As I reported in an earlier blog today, the widely followed index showed that in August Denver was second only to Dallas, with the markets showing a 1.9 percent and 1.2 percent drop, respectively.
The entire composite of the 20 cities, although improved from previous months, still showed a double-digit drop, losing an overall 11.3 percent.
“I tell all of my clients that we are in one of the best markets in the country,” said John Skrabec, co-owner of Live Urban Real Estate in Denver.
Byron Koste, head of the CU Real Estate Center, in Boulder, agreed.
“I think it shows that by not over-doing it as much as others did, our overall pain was comparatively less,” Koste said. “It is still painful for those who had to pay the price. But as home buyers in other cities can tell you, it could have been a lot worse.”

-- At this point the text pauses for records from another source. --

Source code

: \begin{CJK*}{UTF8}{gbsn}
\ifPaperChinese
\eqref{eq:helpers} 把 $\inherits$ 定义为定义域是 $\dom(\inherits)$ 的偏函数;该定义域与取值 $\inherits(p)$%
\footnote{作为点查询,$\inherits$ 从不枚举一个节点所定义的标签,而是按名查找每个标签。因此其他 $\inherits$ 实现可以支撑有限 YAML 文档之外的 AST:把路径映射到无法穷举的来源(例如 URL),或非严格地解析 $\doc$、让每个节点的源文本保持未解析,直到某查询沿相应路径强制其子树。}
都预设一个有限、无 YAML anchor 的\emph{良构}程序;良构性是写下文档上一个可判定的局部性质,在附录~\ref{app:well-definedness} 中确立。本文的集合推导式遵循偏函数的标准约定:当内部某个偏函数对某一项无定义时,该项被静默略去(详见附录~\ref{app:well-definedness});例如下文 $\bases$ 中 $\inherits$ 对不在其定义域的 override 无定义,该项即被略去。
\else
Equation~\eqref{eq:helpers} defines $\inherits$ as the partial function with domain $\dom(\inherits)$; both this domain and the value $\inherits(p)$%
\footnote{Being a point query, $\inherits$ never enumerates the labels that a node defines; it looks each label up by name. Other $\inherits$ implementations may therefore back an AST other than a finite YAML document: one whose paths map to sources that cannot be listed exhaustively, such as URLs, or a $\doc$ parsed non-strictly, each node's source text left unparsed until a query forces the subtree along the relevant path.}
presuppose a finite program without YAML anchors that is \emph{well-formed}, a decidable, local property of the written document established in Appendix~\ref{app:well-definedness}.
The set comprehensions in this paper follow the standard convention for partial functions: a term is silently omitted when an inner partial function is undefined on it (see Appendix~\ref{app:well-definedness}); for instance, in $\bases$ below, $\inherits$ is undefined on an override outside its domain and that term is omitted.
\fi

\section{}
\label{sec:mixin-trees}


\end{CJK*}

For example, in August prices were down 29.9 percent in Las Vegas, 25.1 percent in Phoenix, and 18.8 percent in Miami.
“And people in Miami would tell you, “Baloney. It’s a lot worse,” Koste said.
Koste said the most surprising part of the report was that Dallas was No. 1.

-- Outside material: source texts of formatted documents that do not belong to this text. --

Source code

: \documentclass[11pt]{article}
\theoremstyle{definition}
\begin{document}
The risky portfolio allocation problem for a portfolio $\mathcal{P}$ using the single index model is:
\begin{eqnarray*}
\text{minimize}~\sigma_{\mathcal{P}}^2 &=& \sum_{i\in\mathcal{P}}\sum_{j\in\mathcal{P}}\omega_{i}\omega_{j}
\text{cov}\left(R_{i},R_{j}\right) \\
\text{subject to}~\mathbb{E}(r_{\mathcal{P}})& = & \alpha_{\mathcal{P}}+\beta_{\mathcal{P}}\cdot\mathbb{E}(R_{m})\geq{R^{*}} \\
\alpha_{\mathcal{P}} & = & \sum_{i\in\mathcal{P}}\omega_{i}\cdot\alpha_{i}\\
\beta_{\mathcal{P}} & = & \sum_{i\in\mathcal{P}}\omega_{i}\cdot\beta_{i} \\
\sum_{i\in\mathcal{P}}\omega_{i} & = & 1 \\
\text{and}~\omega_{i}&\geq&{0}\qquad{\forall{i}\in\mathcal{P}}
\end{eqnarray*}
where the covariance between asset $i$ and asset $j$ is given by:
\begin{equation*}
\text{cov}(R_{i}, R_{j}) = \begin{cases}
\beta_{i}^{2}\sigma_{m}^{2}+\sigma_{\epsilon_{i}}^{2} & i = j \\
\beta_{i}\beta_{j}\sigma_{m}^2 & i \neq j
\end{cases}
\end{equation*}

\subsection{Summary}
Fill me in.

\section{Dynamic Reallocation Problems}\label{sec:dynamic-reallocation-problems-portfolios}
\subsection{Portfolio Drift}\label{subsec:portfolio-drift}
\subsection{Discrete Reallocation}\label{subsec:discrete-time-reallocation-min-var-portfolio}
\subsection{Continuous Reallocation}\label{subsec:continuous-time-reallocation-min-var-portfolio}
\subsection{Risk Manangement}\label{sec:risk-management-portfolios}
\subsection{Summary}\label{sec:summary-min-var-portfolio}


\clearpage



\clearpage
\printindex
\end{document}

“I guess I am a little surprised by Denver being No. 2 to Dallas,” Koste said. “Dallas being No. 1 was a bigger surprise. I’m surprised they did as well as they did. I think unfortunately, that shows the strength of the petro-chemical industry. The Dallas-Fort Worth area is not a vacation spot, so they were not as glutenous as far as building as Phoenix, and California and Nevada and Florida.”

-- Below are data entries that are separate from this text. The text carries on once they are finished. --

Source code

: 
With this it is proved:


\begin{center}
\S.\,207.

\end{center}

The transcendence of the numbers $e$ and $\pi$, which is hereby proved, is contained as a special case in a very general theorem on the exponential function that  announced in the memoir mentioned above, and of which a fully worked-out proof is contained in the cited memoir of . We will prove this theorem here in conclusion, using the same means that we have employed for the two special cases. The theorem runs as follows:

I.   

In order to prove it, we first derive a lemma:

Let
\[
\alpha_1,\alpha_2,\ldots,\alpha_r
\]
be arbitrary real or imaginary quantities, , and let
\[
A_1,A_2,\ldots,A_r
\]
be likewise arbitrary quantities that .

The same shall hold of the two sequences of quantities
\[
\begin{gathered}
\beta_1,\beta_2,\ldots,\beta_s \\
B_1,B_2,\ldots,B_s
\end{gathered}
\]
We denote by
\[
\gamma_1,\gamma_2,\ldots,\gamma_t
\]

Independent real estate broker Gary Bauer agreed with others that it was no surprise how well Denver performed.
“We have done very well in maintaining our market,” Bauer said. “There is no real overall price appreciation, other than in some niche markets, where we’re still seeing a little appreciation. ”
Jim Nussbaum, a broker with the Kentwood Co., reinforces the Pew Research Center poll early this year that found Denver was the top big city where people wanted to live, according to the 2,260 adults it polled.
“I still go back to that study,” Nussbaum said. “Everybody who comes here, really likes it here. We haven’t gone up as fast as other places, but we have not come down as much, either.”
Nussbaum said that in Denver, as elsewhere, a “disproportionate” of the sales are occurring in the lower-price range. A large part of that is being driven by the $8,000 federal tax credit, due to expire at the end of November.
“But we are starting to see some cracks in the $1 million range homes, too,” he said.
Nussbaum noted that he is listing one home that started at $985,000, and the owner agreed to reduce the house to $919,000. It had been listed at even higher prices by other brokers in the past.
“There was a guy who had been watching this house for a couple of years, since the builder first completed it,” Nussbaum said. “He made an offer right away, and we made a very reasonable counter-offer. He didn’t accept it, and we put it under contract this weekend to another buyer.”
Skrabec said that despite the overall market’s drop of 1.9 percent in August, there are pockets of strength.
“In the 80211 ZIP Code (in northwest Denver), I would say that homes have appreciated 3 percent to 5 percent this year. The Highland market, especially at the lower-end, was quite strong this summer. It’s basic supply and demand. I would say another strong market is City Park. I think Highland and City Park are the two strongest markets in the Denver area.”